A script for migrating data views, dashboards, and indices from Elasticsearch to OpenSearch with a focus on simplicity, configurability, and automation.

Table of Contents


Features

  • Fetches data views from Kibana and generates migration reports with detailed statuses.
  • Automatically sets up required dependencies, including Logstash and necessary plugins, via the setup command.
  • Supports migration in foreground or daemon mode for flexible operation.
  • Includes a real-time log tracking option with logs stored in the logs/ directory:
    • current.log: Tracks the latest migration session.
    • Timestamped logs (YYYY-MM-DD-HH-MM-SS.log): Preserve logs for each migration session, enabling historical tracking.
  • Generates a detailed report file for both data views and indices migrations, ensuring clear visibility of progress.
  • Provides options to download and save dashboards in ndjson format.
  • Offers an optional clean-up mode to remove generated Logstash configuration files after migration.
  • Monitors Logstash heap usage during the migration process for optimized performance.
  • Provides a status command to check the current progress of the migration process.
  • Allows flexible configuration through an external env.sh file, supporting environment-specific setups.
  • Supports excluding specific indices from migration using patterns defined in the configuration.
  • Includes a logs command to view logs with an option to follow logs in real-time (-f flag).

Requirements

  • Operating System: Linux (tested on Ubuntu)
  • Dependencies:
    • jq: JSON processing tool
    • curl: HTTP client
    • net-tools: Gather socket information
    • logstash: Logstash for data transfer
    • OpenSearch plugin for Logstash

Installation

  1. Clone the Repository:

    git clone https://github.com/pankajackson/ES2OS.git
    cd ES2OS
  2. Run Setup: To install dependencies and set up the environment, use:

    ./es2os.sh setup

    This command installs Logstash and required plugins.

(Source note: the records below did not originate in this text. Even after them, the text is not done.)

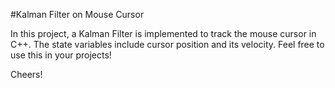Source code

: #Kalman Filter on Mouse Cursor

In this project, a Kalman Filter is implemented to track the mouse cursor in C++. The state variables include cursor position and its velocity. Feel free to use this in your projects!

Cheers!
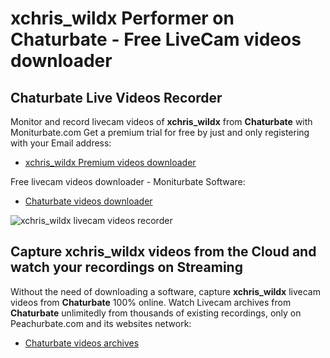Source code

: # xchris_wildx Performer on Chaturbate - Free LiveCam videos downloader

## Chaturbate Live Videos Recorder

Monitor and record livecam videos of **xchris_wildx** from **Chaturbate** with Moniturbate.com
Get a premium trial for free by just and only registering with your Email address:
* [xchris_wildx Premium videos downloader](https://moniturbate.com/request-demo-licence-key.html)

Free livecam videos downloader - Moniturbate Software:
* [Chaturbate videos downloader](https://moniturbate.com/moniturbate-download-software.html)

![xchris_wildx livecam videos recorder](https://peachurnet.com/templates/moniturbate-software.png)


## Capture xchris_wildx videos from the Cloud and watch your recordings on Streaming

Without the need of downloading a software, capture **xchris_wildx** livecam videos from **Chaturbate** 100% online.
Watch Livecam archives from **Chaturbate** unlimitedly from thousands of existing recordings, only on Peachurbate.com and its websites network:
* [Chaturbate videos archives](https://peachurnet.com/)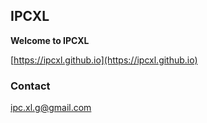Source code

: ## IPCXL

**Welcome to IPCXL**

[https://ipcxl.github.io](https://ipcxl.github.io)

### Contact
ipc.xl.g@gmail.com

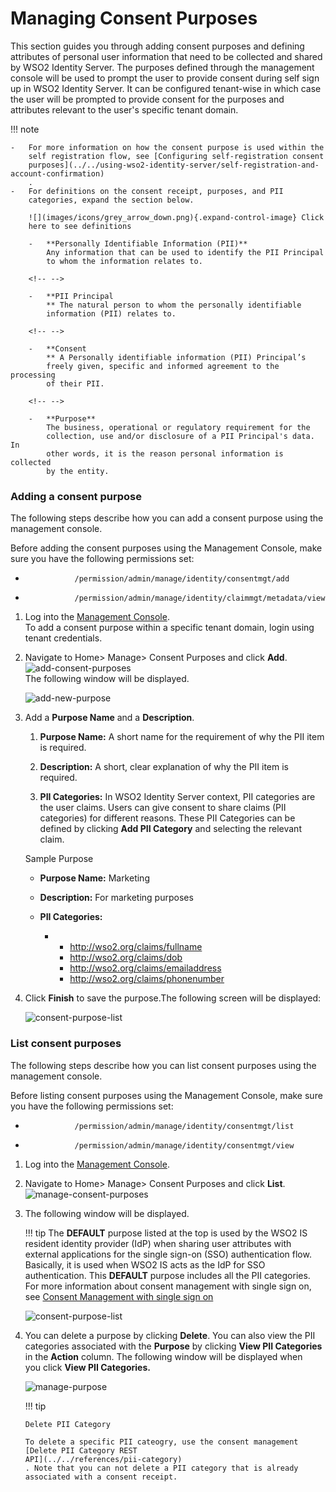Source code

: # Managing Consent Purposes

This section guides you through adding consent purposes and defining
attributes of personal user information that need to be collected and
shared by WSO2 Identity Server. The purposes defined through the
management console will be used to prompt the user to provide consent
during self sign up in WSO2 Identity Server. It can be configured
tenant-wise in which case the user will be prompted to provide consent
for the purposes and attributes relevant to the user's specific tenant
domain.

  

!!! note
    
    -   For more information on how the consent purpose is used within the
        self registration flow, see [Configuring self-registration consent
        purposes](../../using-wso2-identity-server/self-registration-and-account-confirmation)
        .
    -   For definitions on the consent receipt, purposes, and PII
        categories, expand the section below.
    
        ![](images/icons/grey_arrow_down.png){.expand-control-image} Click
        here to see definitions
    
        -   **Personally Identifiable Information (PII)**  
            Any information that can be used to identify the PII Principal
            to whom the information relates to.
    
        <!-- -->
    
        -   **PII Principal  
            ** The natural person to whom the personally identifiable
            information (PII) relates to.
    
        <!-- -->
    
        -   **Consent  
            ** A Personally identifiable information (PII) Principal’s
            freely given, specific and informed agreement to the processing
            of their PII.
    
        <!-- -->
    
        -   **Purpose**  
            The business, operational or regulatory requirement for the
            collection, use and/or disclosure of a PII Principal's data. In
            other words, it is the reason personal information is collected
            by the entity.
    

### Adding a consent purpose

The following steps describe how you can add a consent purpose using the
management console.

Before adding the consent purposes using the Management Console, make
sure you have the following permissions set:

-   `            /permission/admin/manage/identity/consentmgt/add           `

-   `            /permission/admin/manage/identity/claimmgt/metadata/view           `

1.  Log into the [Management
    Console](../../setup/getting-started-with-the-management-console).  
    To add a consent purpose within a specific tenant domain, login
    using tenant credentials.
2.  Navigate to Home\> Manage\> Consent Purposes and click **Add**.  
    ![add-consent-purposes](../../assets/img/using-wso2-identity-server/add-consent-purposes.png)   
    The following window will be displayed.

    ![add-new-purpose](../../assets/img/using-wso2-identity-server/add-new-purpose.png) 

3.  Add a **Purpose Name** and a **Description**.

    1.  **Purpose Name:** A short name for the requirement of why the
        PII item is required.

    2.  **Description:** A short, clear explanation of why the PII item
        is required.

    3.  **PII Categories:** In WSO2 Identity Server context, PII
        categories are the user claims. Users can give consent to share
        claims (PII categories) for different reasons. These PII
        Categories can be defined by clicking **Add PII Category** and
        selecting the relevant claim.

    Sample Purpose

    -   **Purpose Name:** Marketing

    -   **Description:** For marketing purposes

    -   **PII Categories:**
        -   -   http://wso2.org/claims/fullname
            -   http://wso2.org/claims/dob
            -   http://wso2.org/claims/emailaddress
            -   http://wso2.org/claims/phonenumber

4.  Click **Finish** to save the purpose.The following screen will be
    displayed:

    ![consent-purpose-list](../../assets/img/using-wso2-identity-server/consent-purpose-list.png) 

### List consent purposes

The following steps describe how you can list consent purposes using the
management console.

Before listing consent purposes using the Management Console, make sure
you have the following permissions set:

-   `            /permission/admin/manage/identity/consentmgt/list           `

-   `            /permission/admin/manage/identity/consentmgt/view                       `

1.  Log into the [Management
    Console](../../setup/getting-started-with-the-management-console).
2.  Navigate to Home\> Manage\> Consent Purposes and click **List**.  
    ![manage-consent-purposes](../../assets/img/using-wso2-identity-server/manage-consent-purposes.png) 

3.  The following window will be displayed.

    !!! tip The **DEFAULT** purpose listed at the top is used by the
        WSO2 IS resident identity provider (IdP) when sharing user
        attributes with external applications for the single sign-on (SSO)
        authentication flow. Basically, it is used when WSO2 IS acts as the
        IdP for SSO authentication. This **DEFAULT** purpose includes all
        the PII categories. For more information about consent management
        with single sign on, see [Consent Management with single sign on](../../using-wso2-identity-server/consent-management-with-single-sign-on)

    ![consent-purpose-list](../../assets/img/using-wso2-identity-server/consent-purpose-list.png) 

4.  You can delete a purpose by clicking **Delete**. You can also view
    the PII categories associated with the **Purpose** by clicking
    **View PII Categories** in the **Action** column. The following
    window will be displayed when you click **View PII Categories.**

    ![manage-purpose](../../assets/img/using-wso2-identity-server/manage-purpose.png)

    !!! tip
    
        Delete PII Category
    
        To delete a specific PII cateogry, use the consent management
        [Delete PII Category REST
        API](../../references/pii-category)
        . Note that you can not delete a PII category that is already
        associated with a consent receipt.
    
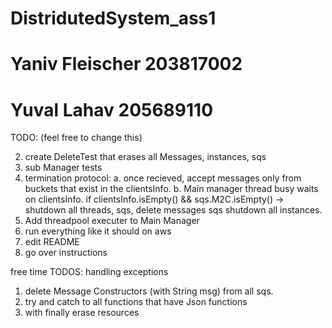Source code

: # DistridutedSystem_ass1

# Yaniv Fleischer 203817002
# Yuval Lahav 205689110

TODO: (feel free to change this)


2. create DeleteTest that erases all Messages, instances, sqs
3. sub Manager tests
4. termination protocol: 
  a. once recieved, accept messages only from buckets that exist in the clientsInfo.
  b. Main manager thread busy waits on clientsInfo. if clientsInfo.isEmpty() && sqs.M2C.isEmpty() -> shutdown all threads, sqs,                       delete messages sqs shutdown all instances. 
5. Add threadpool executer to Main Manager
6. run everything like it should on aws
8. edit README
9. go over instructions



free time TODOS: handling exceptions
  1.  delete Message Constructors (with String msg) from all sqs.
  2. try and catch to all functions that have Json functions
  3. with finally erase resources
  
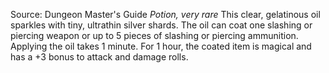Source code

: Source: Dungeon Master's Guide
*Potion, very rare*
This clear, gelatinous oil sparkles with tiny, ultrathin silver shards. The oil can coat one slashing or piercing weapon or up to 5 pieces of slashing or piercing ammunition. Applying the oil takes 1 minute. For 1 hour, the coated item is magical and has a +3 bonus to attack and damage rolls.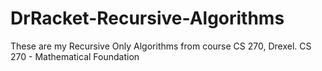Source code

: # DrRacket-Recursive-Algorithms
These are my Recursive Only Algorithms from course CS 270, Drexel.
CS 270 - Mathematical Foundation 
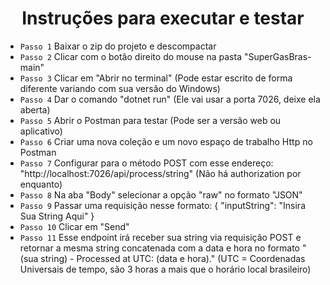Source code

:<h1 align="center"> Instruções para executar e testar </h1>

- `Passo 1` Baixar o zip do projeto e descompactar
- `Passo 2` Clicar com o botão direito do mouse na pasta "SuperGasBras-main"
- `Passo 3` Clicar em "Abrir no terminal" (Pode estar escrito de forma diferente variando com sua versão do Windows)
- `Passo 4` Dar o comando "dotnet run" (Ele vai usar a porta 7026, deixe ela aberta)
- `Passo 5` Abrir o Postman para testar (Pode ser a versão web ou aplicativo)
- `Passo 6` Criar uma nova coleção e um novo espaço de trabalho Http no Postman
- `Passo 7` Configurar para o método POST com esse endereço: "http://localhost:7026/api/process/string" (Não há authorization por enquanto)
- `Passo 8` Na aba "Body" selecionar a opção "raw" no formato "JSON"
- `Passo 9` Passar uma requisição nesse formato: 
{
"inputString": "Insira Sua String Aqui"
}
- `Passo 10` Clicar em "Send"
- `Passo 11` Esse endpoint irá receber sua string via requisição POST e retornar a mesma string concatenada com a data e hora no formato "(sua string) - Processed at UTC: (data e hora)." (UTC = Coordenadas Universais de tempo, são 3 horas a mais que o horário local brasileiro)
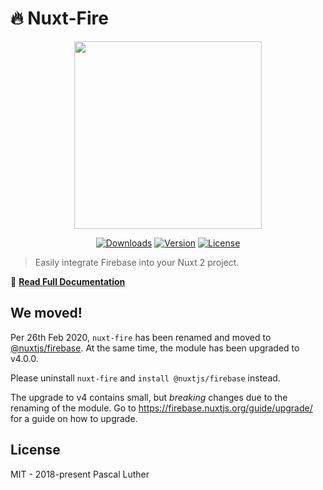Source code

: # 🔥 Nuxt-Fire

<p align="center"><img align="center" height="300px" src="https://nuxt-fire-demo.firebaseapp.com/logo_text.png"/></p>

<p align="center">
  <a href="https://www.npmjs.com/package/nuxt-fire"><img src="https://badgen.net/npm/dm/nuxt-fire" alt="Downloads"></a>
  <a href="https://www.npmjs.com/package/nuxt-fire"><img src="https://badgen.net/npm/v/nuxt-fire" alt="Version"></a>
  <a href="https://www.npmjs.com/package/nuxt-fire"><img src="https://badgen.net/npm/license/nuxt-fire" alt="License"></a>
 </p>
</p>

> Easily integrate Firebase into your Nuxt 2 project.

📖 [**Read Full Documentation**](https://nuxtfire.netlify.com/)

## We moved!

Per 26th Feb 2020, `nuxt-fire` has been renamed and moved to [@nuxtjs/firebase](https://github.com/nuxt-community/firebase-module). At the same time, the module has been upgraded to v4.0.0.

Please uninstall `nuxt-fire` and `install @nuxtjs/firebase` instead.

The upgrade to v4 contains small, but _breaking_ changes due to the renaming of the module. Go to https://firebase.nuxtjs.org/guide/upgrade/ for a guide on how to upgrade.

## License

MIT - 2018-present Pascal Luther
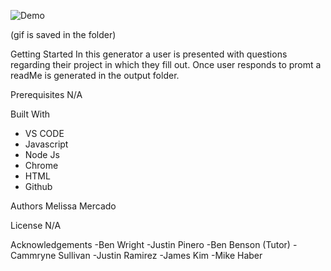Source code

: ![Demo](readme.gif)

(gif is saved in the folder)

Getting Started
In this generator a user is presented with questions regarding their project in which they fill out. Once user responds to promt a readMe is generated in the output folder.

Prerequisites
N/A

Built With

- VS CODE
- Javascript
- Node Js
- Chrome
- HTML
- Github

Authors
Melissa Mercado

License
N/A

Acknowledgements
-Ben Wright
-Justin Pinero
-Ben Benson (Tutor)
-Cammryne Sullivan
-Justin Ramirez
-James Kim
-Mike Haber
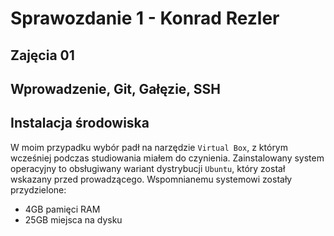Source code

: # Sprawozdanie 1 - Konrad Rezler
## Zajęcia 01
## Wprowadzenie, Git, Gałęzie, SSH
## Instalacja środowiska
W moim przypadku wybór padł na narzędzie `Virtual Box`, z którym wcześniej podczas studiowania miałem do czynienia. Zainstalowany system operacyjny to obsługiwany wariant dystrybucji `Ubuntu`, który został wskazany przed prowadzącego. Wspomnianemu systemowi zostały przydzielone:
- 4GB pamięci RAM
- 25GB miejsca na dysku
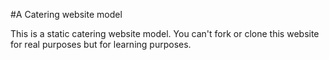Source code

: #A Catering website model

This is a static catering website model. You can't fork or clone this website for real purposes but for learning purposes. 


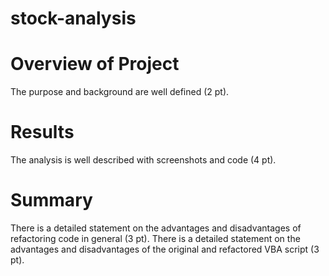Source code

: # stock-analysis

# Overview of Project
The purpose and background are well defined (2 pt).

# Results
The analysis is well described with screenshots and code (4 pt).


# Summary
There is a detailed statement on the advantages and disadvantages of refactoring code in general (3 pt).
There is a detailed statement on the advantages and disadvantages of the original and refactored VBA script (3 pt).
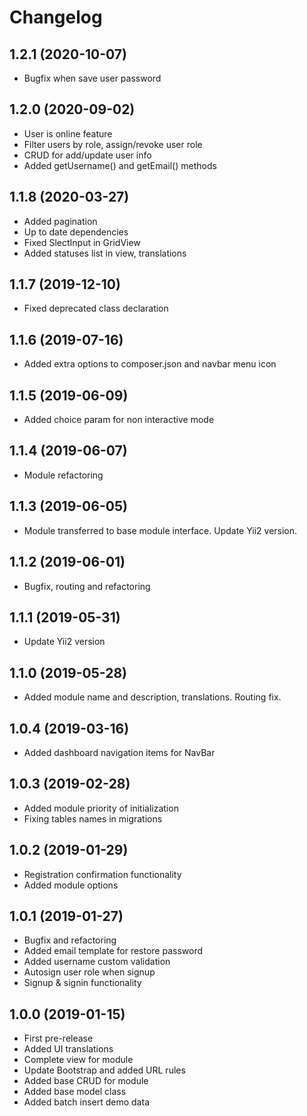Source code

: Changelog
=========

## 1.2.1 (2020-10-07)
 * Bugfix when save user password
 
## 1.2.0 (2020-09-02)
 * User is online feature
 * Filter users by role, assign/revoke user role
 * CRUD for add/update user info
 * Added getUsername() and getEmail() methods
 
## 1.1.8 (2020-03-27)
 * Added pagination
 * Up to date dependencies
 * Fixed SlectInput in GridView
 * Added statuses list in view, translations
 
## 1.1.7 (2019-12-10)
 * Fixed deprecated class declaration

## 1.1.6 (2019-07-16)
 * Added extra options to composer.json and navbar menu icon
 
## 1.1.5 (2019-06-09)
 * Added choice param for non interactive mode
 
## 1.1.4 (2019-06-07)
 * Module refactoring
 
## 1.1.3 (2019-06-05)
 * Module transferred to base module interface. Update Yii2 version.

## 1.1.2 (2019-06-01)
 * Bugfix, routing and refactoring
 
## 1.1.1 (2019-05-31)
 * Update Yii2 version

## 1.1.0 (2019-05-28)
 * Added module name and description, translations. Routing fix.
 
## 1.0.4 (2019-03-16)
 * Added dashboard navigation items for NavBar
 
## 1.0.3 (2019-02-28)
 * Added module priority of initialization
 * Fixing tables names in migrations
 
## 1.0.2 (2019-01-29)
 * Registration confirmation functionality
 * Added module options

## 1.0.1 (2019-01-27)
 * Bugfix and refactoring
 * Added email template for restore password
 * Added username custom validation
 * Autosign user role when signup
 * Signup & signin functionality
 
## 1.0.0 (2019-01-15)
 * First pre-release
 * Added UI translations
 * Complete view for module
 * Update Bootstrap and added URL rules
 * Added base CRUD for module
 * Added base model class
 * Added batch insert demo data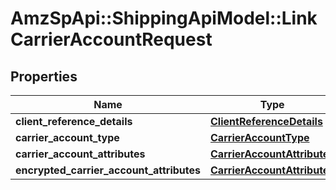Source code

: # AmzSpApi::ShippingApiModel::LinkCarrierAccountRequest

## Properties
Name | Type | Description | Notes
------------ | ------------- | ------------- | -------------
**client_reference_details** | [**ClientReferenceDetails**](ClientReferenceDetails.md) |  | [optional] 
**carrier_account_type** | [**CarrierAccountType**](CarrierAccountType.md) |  | 
**carrier_account_attributes** | [**CarrierAccountAttributes**](CarrierAccountAttributes.md) |  | 
**encrypted_carrier_account_attributes** | [**CarrierAccountAttributes**](CarrierAccountAttributes.md) |  | [optional] 

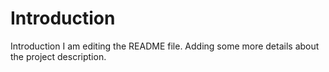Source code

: # Introduction
Introduction
I am editing the README file. Adding some more details about the project description.
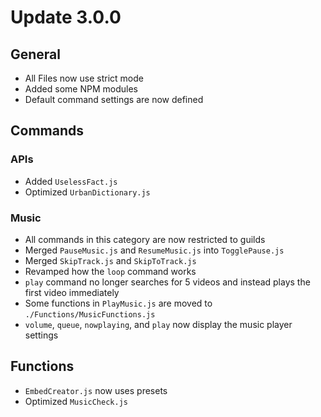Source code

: # Update 3.0.0

## General

-   All Files now use strict mode
-   Added some NPM modules
-   Default command settings are now defined


## Commands

### APIs

-   Added `UselessFact.js`
-   Optimized `UrbanDictionary.js`


### Music
 
-   All commands in this category are now restricted to guilds
-   Merged `PauseMusic.js` and `ResumeMusic.js` into `TogglePause.js`
-   Merged `SkipTrack.js` and `SkipToTrack.js`
-   Revamped how the `loop` command works
-   `play` command no longer searches for 5 videos and instead plays the first video immediately
-   Some functions in `PlayMusic.js` are moved to `./Functions/MusicFunctions.js`
-   `volume`, `queue`, `nowplaying`, and `play` now display the music player settings


## Functions

-   `EmbedCreator.js` now uses presets
-   Optimized `MusicCheck.js`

    NOTE: The setup command has been tested and works on Ubuntu systems. If you're using a different OS, you may need to manually install dependencies such as jq, curl, netstat, and logstash.

Usage

General Syntax

./es2os.sh [-e <env_file>] [-d] [-f] {setup|migrate|status|getdashboards|logs|stop}

Options

  • -e <env_file>: Specify a custom environment file to load. Defaults to env.sh if not provided.
  • -d: Run the migration process in daemon mode (background).
  • -f: Follow logs in real-time (used with the logs command).

Commands

  1. Run Migration with default env.sh file:

    ./es2os.sh migrate

    This command will:

    • Fetch data views from Kibana.
    • Generate a Logstash configuration for each index.
    • Migrate data to OpenSearch using the configurations.
    • Generate reports:
      • Data views migration report: output_files/dataviews/dataviews_migration_report.csv.
      • Indices migration report: output_files/indices/indices_migration_report.csv.
  2. Run Migration with custom env file:

    ./es2os.sh -e /some/location/custom_env.sh migrate

    This command functions the same as the default migration command, but uses the specified environment file.

  3. Run Migration in Daemon Mode:

    ./es2os.sh -d migrate

    This command will:

    • Run the migration process in the background.
    • Save logs to:
      • A timestamped log file in the logs directory (LOGS_DIR).
      • A current.log file for monitoring the latest log entries.
  4. Download Dashboards:

    ./es2os.sh getdashboards

    This command will:

    • Fetch dashboard list from Kibana.
    • Download ndjson file for each dashboard.
    • Save downloaded files in the output_files/dashboards directory.
  5. Check Logs:

    • View Current Logs:

      ./es2os.sh logs

      Displays the contents of the current.log file.

    • Follow Logs in Real-Time:

      ./es2os.sh -f logs

      Continuously displays new log entries as they are written.

  6. Check Migration Status:

    ./es2os.sh status

    Displays the current status of the migration process, including active jobs and pipelines.

  7. Stop All Processes:

    ./es2os.sh stop

    Stops all running background processes initiated by the script.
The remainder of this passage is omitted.